*To do:* Exact copy, no pictures: set down every entry below as written.

*Provided records:*
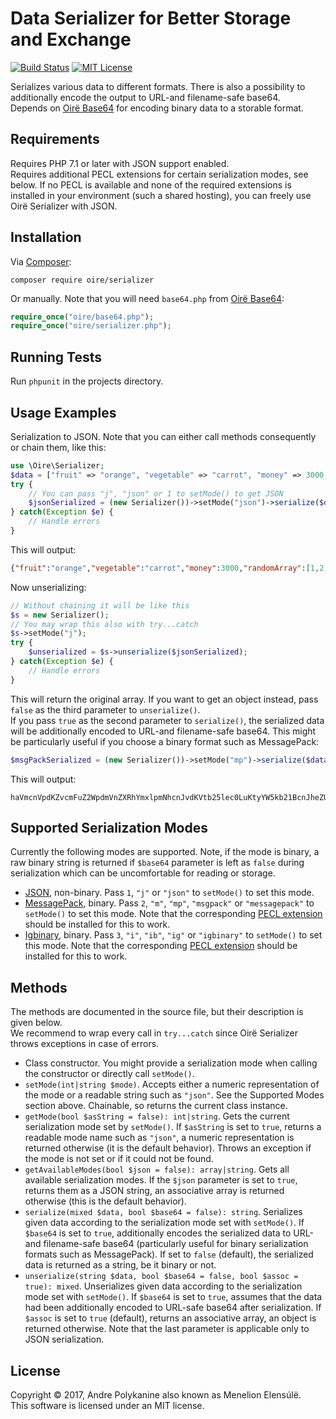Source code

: # Data Serializer for Better Storage and Exchange

[![Build Status](https://travis-ci.org/Oire/serializer.svg?branch=master)](https://travis-ci.org/Oire/serializer)
[![MIT License](https://img.shields.io/badge/license-MIT-blue.svg)](https://github.com/Oire/serializer/blob/master/LICENSE)

Serializes various data to different formats. There is also a possibility to additionally encode the output to URL-and filename-safe base64.  
Depends on [Oirë Base64](https://github.com/Oire/base64) for encoding binary data to a storable format.

## Requirements

Requires PHP 7.1 or later with JSON support enabled.  
Requires additional PECL extensions for certain serialization modes, see below. If no PECL is available and none of the required extensions is installed in your environment (such a shared hosting), you can freely use Oirë Serializer with JSON.

## Installation

Via [Composer](https://getcomposer.org/):

`composer require oire/serializer`

Or manually. Note that you will need `base64.php` from [Oirë Base64](https://github.com/Oire/base64/):

```php
require_once("oire/base64.php");
require_once("oire/serializer.php");
```

## Running Tests
Run `phpunit` in the projects directory.

## Usage Examples

Serialization to JSON. Note that you can either call methods consequently or chain them, like this:

```php
use \Oire\Serializer;
$data = ["fruit" => "orange", "vegetable" => "carrot", "money" => 3000, "randomArray" => [1, 2, 3, 4, 5], "Lambë" => "Українська"];
try {
	// You can pass "j", "json" or 1 to setMode() to get JSON
	$jsonSerialized = (new Serializer())->setMode("json")->serialize($data);
} catch(Exception $e) {
	// Handle errors
}
```

This will output:

```json
{"fruit":"orange","vegetable":"carrot","money":3000,"randomArray":[1,2,3,4,5],"Lambë":"Українська"}
```

Now unserializing:

```php
// Without chaining it will be like this
$s = new Serializer();
// You may wrap this also with try...catch
$s->setMode("j");
try {
	$unserialized = $s->unserialize($jsonSerialized);
} catch(Exception $e) {
	// Handle errors
}
```

This will return the original array. If you want to get an object instead, pass `false` as the third parameter to `unserialize()`.  
If you pass `true` as the second parameter to `serialize()`, the serialized data will be additionally encoded to URL-and filename-safe base64. This might be particularly useful if you choose a binary format such as MessagePack:

```php
$msgPackSerialized = (new Serializer())->setMode("mp")->serialize($data, true);
```

This will output:

```
haVmcnVpdKZvcmFuZ2WpdmVnZXRhYmxlpmNhcnJvdKVtb25lec0LuKtyYW5kb21BcnJheZUBAgMEBaZMYW1iw6u00KPQutGA0LDRl9C90YHRjNC60LA
```

## Supported Serialization Modes

Currently the following modes are supported. Note, if the mode is binary, a raw binary string is returned if `$base64` parameter is left as `false` during serialization which can be uncomfortable for reading or storage.
* [JSON](http://json.org/), non-binary. Pass `1`, `"j"` or `"json"` to `setMode()` to set this mode.
* [MessagePack](http://msgpack.org/), binary. Pass `2`, `"m"`, `"mp"`, `"msgpack"` or `"messagepack"` to `setMode()` to set this mode. Note that the corresponding [PECL extension](https://pecl.php.net/package/msgpack) should be installed for this to work.
* [Igbinary](https://github.com/igbinary/igbinary), binary. Pass `3`, `"i"`, `"ib"`, `"ig"` or `"igbinary"` to `setMode()` to set this mode. Note that the corresponding [PECL extension](https://pecl.php.net/package/igbinary) should be installed for this to work.

## Methods

The methods are documented in the source file, but their description is given below.  
We recommend to wrap every call in `try...catch` since Oirë Serializer throws exceptions in case of errors.

* Class constructor. You might provide a serialization mode when calling the constructor or directly call `setMode()`.
* `setMode(int|string $mode)`. Accepts either a numeric representation of the mode or a readable string such as `"json"`. See the Supported Modes section above. Chainable, so returns the current class instance.
* `getMode(bool $asString = false): int|string`. Gets the current serialization mode set by `setMode()`. If `$asString` is set to `true`, returns a readable mode name such as `"json"`, a numeric representation is returned otherwise (it is the default behavior). Throws an exception if the mode is not set or if it could not be found.
* `getAvailableModes(bool $json = false): array|string`. Gets all available serialization modes. If the `$json` parameter is set to `true`, returns them as a JSON string, an associative array is returned otherwise (this is the default behavior).
* `serialize(mixed $data, bool $base64 = false): string`. Serializes given data according to the serialization mode set with `setMode()`. If `$base64` is set to `true`, additionally encodes the serialized data to URL-and filename-safe base64 (particularly useful for binary serialization formats such as MessagePack). If set to `false` (default), the serialized data is returned as a string, be it binary or not.
* `unserialize(string $data, bool $base64 = false, bool $assoc = true): mixed`. Unserializes given data according to the serialization mode set with `setMode()`. If `$base64` is set to `true`, assumes that the data had been additionally encoded to URL-safe base64 after serialization. If `$assoc` is set to `true` (default), returns an associative array, an object is returned otherwise. Note that the last parameter is applicable only to JSON serialization.

## License
Copyright © 2017, Andre Polykanine also known as Menelion Elensúlë.  
This software is licensed under an MIT license.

*Written answer:*
Source code

: # Data Serializer for Better Storage and Exchange

[![Build Status](https://travis-ci.org/Oire/serializer.svg?branch=master)](https://travis-ci.org/Oire/serializer)
[![MIT License](https://img.shields.io/badge/license-MIT-blue.svg)](https://github.com/Oire/serializer/blob/master/LICENSE)

Serializes various data to different formats. There is also a possibility to additionally encode the output to URL-and filename-safe base64.  
Depends on [Oirë Base64](https://github.com/Oire/base64) for encoding binary data to a storable format.

## Requirements

Requires PHP 7.1 or later with JSON support enabled.  
Requires additional PECL extensions for certain serialization modes, see below. If no PECL is available and none of the required extensions is installed in your environment (such a shared hosting), you can freely use Oirë Serializer with JSON.

## Installation

Via [Composer](https://getcomposer.org/):

`composer require oire/serializer`

Or manually. Note that you will need `base64.php` from [Oirë Base64](https://github.com/Oire/base64/):

```php
require_once("oire/base64.php");
require_once("oire/serializer.php");
```

## Running Tests
Run `phpunit` in the projects directory.

## Usage Examples

Serialization to JSON. Note that you can either call methods consequently or chain them, like this:

```php
use \Oire\Serializer;
$data = ["fruit" => "orange", "vegetable" => "carrot", "money" => 3000, "randomArray" => [1, 2, 3, 4, 5], "Lambë" => "Українська"];
try {
	// You can pass "j", "json" or 1 to setMode() to get JSON
	$jsonSerialized = (new Serializer())->setMode("json")->serialize($data);
} catch(Exception $e) {
	// Handle errors
}
```

This will output:

```json
{"fruit":"orange","vegetable":"carrot","money":3000,"randomArray":[1,2,3,4,5],"Lambë":"Українська"}
```

Now unserializing:

```php
// Without chaining it will be like this
$s = new Serializer();
// You may wrap this also with try...catch
$s->setMode("j");
try {
	$unserialized = $s->unserialize($jsonSerialized);
} catch(Exception $e) {
	// Handle errors
}
```

This will return the original array. If you want to get an object instead, pass `false` as the third parameter to `unserialize()`.  
If you pass `true` as the second parameter to `serialize()`, the serialized data will be additionally encoded to URL-and filename-safe base64. This might be particularly useful if you choose a binary format such as MessagePack:

```php
$msgPackSerialized = (new Serializer())->setMode("mp")->serialize($data, true);
```

This will output:

```
haVmcnVpdKZvcmFuZ2WpdmVnZXRhYmxlpmNhcnJvdKVtb25lec0LuKtyYW5kb21BcnJheZUBAgMEBaZMYW1iw6u00KPQutGA0LDRl9C90YHRjNC60LA
```

## Supported Serialization Modes

Currently the following modes are supported. Note, if the mode is binary, a raw binary string is returned if `$base64` parameter is left as `false` during serialization which can be uncomfortable for reading or storage.
* [JSON](http://json.org/), non-binary. Pass `1`, `"j"` or `"json"` to `setMode()` to set this mode.
* [MessagePack](http://msgpack.org/), binary. Pass `2`, `"m"`, `"mp"`, `"msgpack"` or `"messagepack"` to `setMode()` to set this mode. Note that the corresponding [PECL extension](https://pecl.php.net/package/msgpack) should be installed for this to work.
* [Igbinary](https://github.com/igbinary/igbinary), binary. Pass `3`, `"i"`, `"ib"`, `"ig"` or `"igbinary"` to `setMode()` to set this mode. Note that the corresponding [PECL extension](https://pecl.php.net/package/igbinary) should be installed for this to work.

## Methods

The methods are documented in the source file, but their description is given below.  
We recommend to wrap every call in `try...catch` since Oirë Serializer throws exceptions in case of errors.

* Class constructor. You might provide a serialization mode when calling the constructor or directly call `setMode()`.
* `setMode(int|string $mode)`. Accepts either a numeric representation of the mode or a readable string such as `"json"`. See the Supported Modes section above. Chainable, so returns the current class instance.
* `getMode(bool $asString = false): int|string`. Gets the current serialization mode set by `setMode()`. If `$asString` is set to `true`, returns a readable mode name such as `"json"`, a numeric representation is returned otherwise (it is the default behavior). Throws an exception if the mode is not set or if it could not be found.
* `getAvailableModes(bool $json = false): array|string`. Gets all available serialization modes. If the `$json` parameter is set to `true`, returns them as a JSON string, an associative array is returned otherwise (this is the default behavior).
* `serialize(mixed $data, bool $base64 = false): string`. Serializes given data according to the serialization mode set with `setMode()`. If `$base64` is set to `true`, additionally encodes the serialized data to URL-and filename-safe base64 (particularly useful for binary serialization formats such as MessagePack). If set to `false` (default), the serialized data is returned as a string, be it binary or not.
* `unserialize(string $data, bool $base64 = false, bool $assoc = true): mixed`. Unserializes given data according to the serialization mode set with `setMode()`. If `$base64` is set to `true`, assumes that the data had been additionally encoded to URL-safe base64 after serialization. If `$assoc` is set to `true` (default), returns an associative array, an object is returned otherwise. Note that the last parameter is applicable only to JSON serialization.

## License
Copyright © 2017, Andre Polykanine also known as Menelion Elensúlë.  
This software is licensed under an MIT license.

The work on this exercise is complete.